Einlassen auf Vielfalt
Der gemeinsame Unterricht von behinderten und nichtbehinderten Kindern stellt das deutsche Schulsystem in Frage
nd: Die UNESCO mahnt die Bundesrepublik zur Umsetzung inklusiver Bildung. Was aber ist unter solch einer Bildung überhaupt zu verstehen?
Inklusive Bildung ist ein Begriff der UN-Behindertenrechtskonvention und bezieht sich erstens auf die Forderung, Kindern mit sonderpädagogischem Förderbedarf beziehungsweise mit Behinderungen das Recht auf Bildung in allgemeinen Schulen zu sichern. Zweitens darauf, dass sich das gesamte Bildungssystem auf die Vielfalt der Lernvoraussetzung der Kinder und Jugendlichen einlässt. Insofern ist das ein sehr breiter Begriff, der auch andere Lernerschwernisse mit einschließt, nicht nur die Behinderung im engeren Sinne.
Wird dies nicht durch Integrationsklassen bereits abgedeckt?
Der bisherige Begriff der Integration schloss ein, dass ein Kind, bei dem Diagnostiker, meist Sonderpädagogen und Schulpsychologen, »sonderpädagogischen Förderbedarf« - so die amtliche Bezeichnung - feststellten, zusätzlich personelle und sächliche Ressourcen erhält.
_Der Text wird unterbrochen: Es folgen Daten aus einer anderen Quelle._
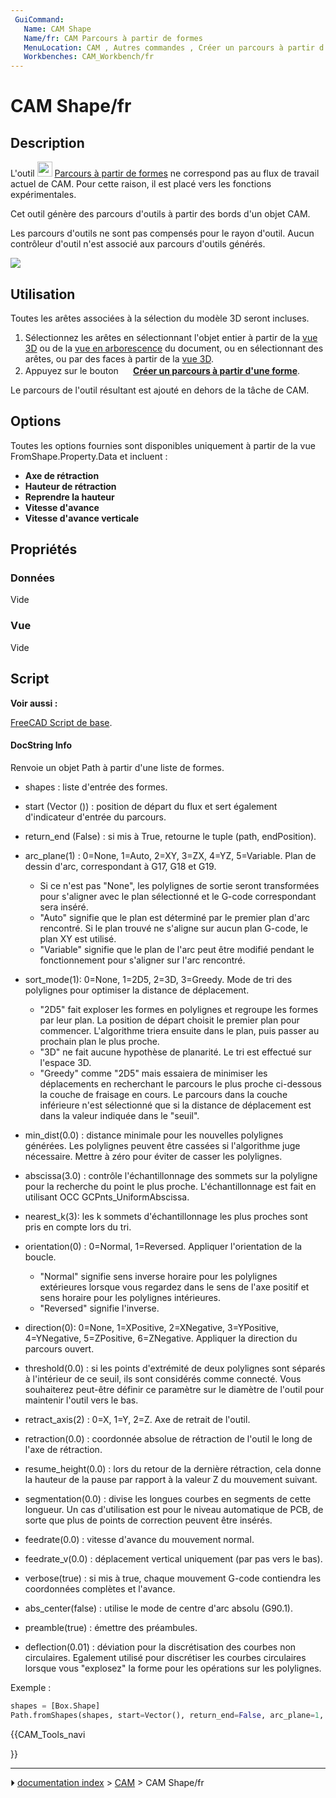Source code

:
 ```yaml
---
 GuiCommand:
   Name: CAM Shape
   Name/fr: CAM Parcours à partir de formes
   MenuLocation: CAM , Autres commandes , Créer un parcours à partir d'une forme
   Workbenches: CAM_Workbench/fr
---
```


# CAM Shape/fr

## Description

L\'outil <img alt="" src=images/CAM_Shape.svg  style="width:24px;"> [Parcours à partir de formes](CAM_Shape/fr.md) ne correspond pas au flux de travail actuel de CAM. Pour cette raison, il est placé vers les fonctions expérimentales.

Cet outil génère des parcours d\'outils à partir des bords d\'un objet CAM.

Les parcours d\'outils ne sont pas compensés pour le rayon d\'outil. Aucun contrôleur d\'outil n\'est associé aux parcours d\'outils générés.

![](images/FromShape_image_0.png )



## Utilisation

Toutes les arêtes associées à la sélection du modèle 3D seront incluses.

1.  Sélectionnez les arêtes en sélectionnant l\'objet entier à partir de la [vue 3D](3D_view/fr.md) ou de la [vue en arborescence](Tree_view/fr.md) du document, ou en sélectionnant des arêtes, ou par des faces à partir de la [vue 3D](3D_view/fr.md).
2.  Appuyez sur le bouton **<img src="images/CAM_Shape.svg" width=16px> [Créer un parcours à partir d'une forme](CAM_Shape/fr.md)**.

Le parcours de l\'outil résultant est ajouté en dehors de la tâche de CAM.

## Options

Toutes les options fournies sont disponibles uniquement à partir de la vue FromShape.Property.Data et incluent :

-   **Axe de rétraction**
-   **Hauteur de rétraction**
-   **Reprendre la hauteur**
-   **Vitesse d\'avance**
-   **Vitesse d\'avance verticale**



## Propriétés



### Données

Vide



### Vue

Vide



## Script


**Voir aussi :**

[FreeCAD Script de base](FreeCAD_Scripting_Basics/fr.md).

#### DocString Info 

Renvoie un objet Path à partir d\'une liste de formes.

-   shapes : liste d\'entrée des formes.

-   start (Vector ()) : position de départ du flux et sert également d\'indicateur d\'entrée du parcours.

-   return_end (False) : si mis à True, retourne le tuple (path, endPosition).

-   arc_plane(1) : 0=None, 1=Auto, 2=XY, 3=ZX, 4=YZ, 5=Variable. Plan de dessin d\'arc, correspondant à G17, G18 et G19.
    -   Si ce n\'est pas \"None\", les polylignes de sortie seront transformées pour s\'aligner avec le plan sélectionné et le G-code correspondant sera inséré.
    -   \"Auto\" signifie que le plan est déterminé par le premier plan d\'arc rencontré. Si le plan trouvé ne s\'aligne sur aucun plan G-code, le plan XY est utilisé.
    -   \"Variable\" signifie que le plan de l\'arc peut être modifié pendant le fonctionnement pour s\'aligner sur l\'arc rencontré.

-   sort_mode(1): 0=None, 1=2D5, 2=3D, 3=Greedy. Mode de tri des polylignes pour optimiser la distance de déplacement.
    -   \"2D5\" fait exploser les formes en polylignes et regroupe les formes par leur plan. La position de départ choisit le premier plan pour commencer. L\'algorithme triera ensuite dans le plan, puis passer au prochain plan le plus proche.
    -   \"3D\" ne fait aucune hypothèse de planarité. Le tri est effectué sur l\'espace 3D.
    -   \"Greedy\" comme \"2D5\" mais essaiera de minimiser les déplacements en recherchant le parcours le plus proche ci-dessous la couche de fraisage en cours. Le parcours dans la couche inférieure n\'est sélectionné que si la distance de déplacement est dans la valeur indiquée dans le \"seuil\".

-   min_dist(0.0) : distance minimale pour les nouvelles polylignes générées. Les polylignes peuvent être cassées si l\'algorithme juge nécessaire. Mettre à zéro pour éviter de casser les polylignes.

-   abscissa(3.0) : contrôle l\'échantillonnage des sommets sur la polyligne pour la recherche du point le plus proche. L\'échantillonnage est fait en utilisant OCC GCPnts_UniformAbscissa.

-   nearest_k(3): les k sommets d\'échantillonnage les plus proches sont pris en compte lors du tri.

-   orientation(0) : 0=Normal, 1=Reversed. Appliquer l\'orientation de la boucle.
    -   \"Normal\" signifie sens inverse horaire pour les polylignes extérieures lorsque vous regardez dans le sens de l\'axe positif et sens horaire pour les polylignes intérieures.
    -   \"Reversed\" signifie l\'inverse.

-   direction(0): 0=None, 1=XPositive, 2=XNegative, 3=YPositive, 4=YNegative, 5=ZPositive, 6=ZNegative. Appliquer la direction du parcours ouvert.

-   threshold(0.0) : si les points d\'extrémité de deux polylignes sont séparés à l\'intérieur de ce seuil, ils sont considérés comme connecté. Vous souhaiterez peut-être définir ce paramètre sur le diamètre de l\'outil pour maintenir l\'outil vers le bas.

-   retract_axis(2) : 0=X, 1=Y, 2=Z. Axe de retrait de l\'outil.

-   retraction(0.0) : coordonnée absolue de rétraction de l\'outil le long de l\'axe de rétraction.

-   resume_height(0.0) : lors du retour de la dernière rétraction, cela donne la hauteur de la pause par rapport à la valeur Z du mouvement suivant.

-   segmentation(0.0) : divise les longues courbes en segments de cette longueur. Un cas d\'utilisation est pour le niveau automatique de PCB, de sorte que plus de points de correction peuvent être insérés.

-   feedrate(0.0) : vitesse d\'avance du mouvement normal.

-   feedrate_v(0.0) : déplacement vertical uniquement (par pas vers le bas).

-   verbose(true) : si mis à true, chaque mouvement G-code contiendra les coordonnées complètes et l\'avance.

-   abs_center(false) : utilise le mode de centre d\'arc absolu (G90.1).

-   preamble(true) : émettre des préambules.

-   deflection(0.01) : déviation pour la discrétisation des courbes non circulaires. Egalement utilisé pour discrétiser les courbes circulaires lorsque vous \"explosez\" la forme pour les opérations sur les polylignes.

Exemple :


```python
shapes = [Box.Shape]
Path.fromShapes(shapes, start=Vector(), return_end=False, arc_plane=1, sort_mode=1, min_dist=0.0, abscissa=3.0, nearest_k=3, orientation=0, direction=0, threshold=0.0, retract_axis=2, retraction=0.0, resume_height=0.0, segmentation=0.0, feedrate=0.0, feedrate_v=0.0, verbose=True, abs_center=False, preamble=True, deflection=0.01)
```





{{CAM_Tools_navi

}}



---
⏵ [documentation index](../README.md) > [CAM](CAM_Workbench.md) > CAM Shape/fr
Diese Schüler werden in die Integrationsklasse der allgemeinen Schule mitgenommen. Insofern will die bisherige Integrationspädagogik dasselbe wie die Inklusion: das gemeinsame Lernen der Kinder. An dieser Stelle gibt es keinen Unterschied. Der Unterschied besteht darin, künftig das gesamte Bildungssystem so einzurichten, dass allgemeine Schulen eine Grundausstattung sonderpädagogischer Kompetenz erhalten und im weitesten Sinn barrierefrei werden.
Können Sie das konkretisieren?
Zur Zeit wird in den Bundesländern diskutiert, für Kinder mit Lern-, Verhaltens- und Sprachproblemen die Grundausstattung der Schulen nicht am individuellen Kind, sondern an der gesamten Schülerzahl der Schule festzumachen. Je nach Bundesland haben etwa drei bis fünf Prozent aller Schüler diesen Förderbedarf. Bei Kindern mit geistiger, körperlicher oder Sinnesbehinderung kennen wir schon im Vorschulbereich den entsprechenden Bedarf. Diesen nimmt das Kind individuell in die allgemeine Schule mit. Wir hätten dann einmal eine Grundausstattung für den Bereich Lernen, Verhalten und Sprache und zusätzlich individuelle Förderressourcen für die übrigen Förderschwerpunkte.
Was bedeutet Inklusion für die Lehrerbildung?
Auf der Ebene der Theorie müssen die Traditionslinien Sonderpädagogik und allgemeine Pädagogik Wurzeln einer gemeinsamen Pädagogik werden, die auf Individualität und Förderung starken Wert legt. Daher schlage ich vor, das Thema gemeinsamer Unterricht, Lernen unter Bedingungen von Heterogenität für alle Lehrämter in das Studium aufzunehmen. Auf der Praxisebene wird es wichtig, dass Sonderpädagogen neben ihrer Kompetenz für bestimmte Förderansätze alle Kinder im Blick haben und Fachlehrer sich für individuelle Lernvoraussetzungen sensibilisieren. Entsprechend muss die Fortbildung der Lehrkräfte ausgebaut werden.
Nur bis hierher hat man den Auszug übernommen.